TASK DATA: Begin

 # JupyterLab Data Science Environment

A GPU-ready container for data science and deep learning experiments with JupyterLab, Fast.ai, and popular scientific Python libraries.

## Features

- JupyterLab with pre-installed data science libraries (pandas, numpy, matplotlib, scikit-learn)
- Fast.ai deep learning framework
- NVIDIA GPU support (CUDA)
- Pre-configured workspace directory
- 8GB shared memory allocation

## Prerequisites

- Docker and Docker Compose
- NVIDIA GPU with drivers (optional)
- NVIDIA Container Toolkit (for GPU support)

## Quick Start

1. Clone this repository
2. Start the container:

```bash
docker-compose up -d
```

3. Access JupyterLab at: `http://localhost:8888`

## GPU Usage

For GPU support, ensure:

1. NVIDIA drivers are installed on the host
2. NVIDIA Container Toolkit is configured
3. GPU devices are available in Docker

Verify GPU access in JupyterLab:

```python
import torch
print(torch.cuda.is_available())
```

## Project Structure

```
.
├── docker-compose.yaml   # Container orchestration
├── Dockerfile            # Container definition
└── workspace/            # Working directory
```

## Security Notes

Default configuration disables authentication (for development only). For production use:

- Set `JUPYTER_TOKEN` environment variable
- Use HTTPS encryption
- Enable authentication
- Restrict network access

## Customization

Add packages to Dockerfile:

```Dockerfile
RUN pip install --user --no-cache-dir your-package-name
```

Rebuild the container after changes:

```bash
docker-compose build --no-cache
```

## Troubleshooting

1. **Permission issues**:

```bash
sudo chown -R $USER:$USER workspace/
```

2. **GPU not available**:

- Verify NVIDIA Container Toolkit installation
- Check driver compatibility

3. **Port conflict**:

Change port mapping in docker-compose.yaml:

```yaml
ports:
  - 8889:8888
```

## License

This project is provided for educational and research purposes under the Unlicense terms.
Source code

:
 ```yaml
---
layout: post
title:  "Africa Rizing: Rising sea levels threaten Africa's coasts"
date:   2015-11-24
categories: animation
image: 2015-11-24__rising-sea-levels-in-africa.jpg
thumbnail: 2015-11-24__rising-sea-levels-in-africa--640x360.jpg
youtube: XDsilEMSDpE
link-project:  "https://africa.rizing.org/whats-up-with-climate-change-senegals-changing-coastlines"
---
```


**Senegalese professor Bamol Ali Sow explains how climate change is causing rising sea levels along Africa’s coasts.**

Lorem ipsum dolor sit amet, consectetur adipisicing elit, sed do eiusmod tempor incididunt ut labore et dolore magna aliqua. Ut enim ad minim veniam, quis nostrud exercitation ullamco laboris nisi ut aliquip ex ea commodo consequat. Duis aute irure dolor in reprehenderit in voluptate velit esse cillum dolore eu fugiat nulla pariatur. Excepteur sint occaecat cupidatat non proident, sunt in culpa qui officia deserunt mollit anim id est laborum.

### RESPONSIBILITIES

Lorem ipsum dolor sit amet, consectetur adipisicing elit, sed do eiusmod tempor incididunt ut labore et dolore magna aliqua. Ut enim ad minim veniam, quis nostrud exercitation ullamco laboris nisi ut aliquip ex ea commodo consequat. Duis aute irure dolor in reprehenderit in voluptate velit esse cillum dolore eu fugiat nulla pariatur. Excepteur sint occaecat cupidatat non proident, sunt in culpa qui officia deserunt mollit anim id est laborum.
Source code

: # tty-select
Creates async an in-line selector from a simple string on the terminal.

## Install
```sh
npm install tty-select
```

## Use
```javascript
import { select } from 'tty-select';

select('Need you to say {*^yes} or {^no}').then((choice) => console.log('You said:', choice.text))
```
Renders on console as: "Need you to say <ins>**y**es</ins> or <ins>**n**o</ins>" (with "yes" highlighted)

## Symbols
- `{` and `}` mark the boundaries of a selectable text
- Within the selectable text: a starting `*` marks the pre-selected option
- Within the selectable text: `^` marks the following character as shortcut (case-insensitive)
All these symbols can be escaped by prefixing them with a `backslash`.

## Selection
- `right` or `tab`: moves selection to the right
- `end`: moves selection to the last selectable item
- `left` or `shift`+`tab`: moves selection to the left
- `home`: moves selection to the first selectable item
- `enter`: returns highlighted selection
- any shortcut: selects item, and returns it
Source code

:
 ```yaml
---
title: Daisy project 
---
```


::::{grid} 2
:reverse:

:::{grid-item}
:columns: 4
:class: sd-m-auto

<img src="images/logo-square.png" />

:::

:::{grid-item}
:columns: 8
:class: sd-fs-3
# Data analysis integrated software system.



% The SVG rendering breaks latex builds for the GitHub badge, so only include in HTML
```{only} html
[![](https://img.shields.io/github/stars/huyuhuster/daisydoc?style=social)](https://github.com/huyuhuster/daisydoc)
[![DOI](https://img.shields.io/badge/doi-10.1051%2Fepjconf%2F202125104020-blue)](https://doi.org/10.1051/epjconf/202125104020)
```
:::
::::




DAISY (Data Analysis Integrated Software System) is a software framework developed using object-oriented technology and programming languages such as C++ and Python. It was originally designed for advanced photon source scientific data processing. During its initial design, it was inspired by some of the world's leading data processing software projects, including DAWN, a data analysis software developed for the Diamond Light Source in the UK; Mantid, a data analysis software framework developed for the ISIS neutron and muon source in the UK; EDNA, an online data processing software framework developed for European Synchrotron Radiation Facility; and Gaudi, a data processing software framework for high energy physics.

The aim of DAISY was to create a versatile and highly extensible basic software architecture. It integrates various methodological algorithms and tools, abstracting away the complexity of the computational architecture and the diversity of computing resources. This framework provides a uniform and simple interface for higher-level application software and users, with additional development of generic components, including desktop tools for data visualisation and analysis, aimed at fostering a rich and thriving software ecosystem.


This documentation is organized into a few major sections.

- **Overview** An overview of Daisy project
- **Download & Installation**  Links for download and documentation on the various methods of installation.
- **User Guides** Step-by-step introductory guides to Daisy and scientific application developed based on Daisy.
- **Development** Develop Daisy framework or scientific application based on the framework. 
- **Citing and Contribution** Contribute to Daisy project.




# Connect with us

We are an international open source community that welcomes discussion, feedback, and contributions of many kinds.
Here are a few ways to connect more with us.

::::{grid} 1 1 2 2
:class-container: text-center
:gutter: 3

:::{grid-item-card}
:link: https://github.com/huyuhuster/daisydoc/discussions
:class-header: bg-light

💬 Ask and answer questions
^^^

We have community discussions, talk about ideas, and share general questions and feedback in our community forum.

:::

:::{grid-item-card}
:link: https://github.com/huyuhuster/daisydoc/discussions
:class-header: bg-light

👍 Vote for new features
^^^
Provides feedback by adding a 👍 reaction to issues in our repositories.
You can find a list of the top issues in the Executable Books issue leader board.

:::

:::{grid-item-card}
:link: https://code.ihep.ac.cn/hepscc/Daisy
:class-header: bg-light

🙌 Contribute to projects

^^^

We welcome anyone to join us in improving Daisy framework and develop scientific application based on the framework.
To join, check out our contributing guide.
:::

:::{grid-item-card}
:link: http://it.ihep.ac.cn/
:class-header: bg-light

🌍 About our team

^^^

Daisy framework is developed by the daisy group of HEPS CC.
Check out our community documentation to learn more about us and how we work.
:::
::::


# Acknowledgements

TASK DATA: End

__WHAT IS NEEDED__:
Your task is to set down only the lines that run from the opening of the listing to the line with "## Features", both ends included, each unchanged.

__RESULT__:
 # JupyterLab Data Science Environment

A GPU-ready container for data science and deep learning experiments with JupyterLab, Fast.ai, and popular scientific Python libraries.

## Features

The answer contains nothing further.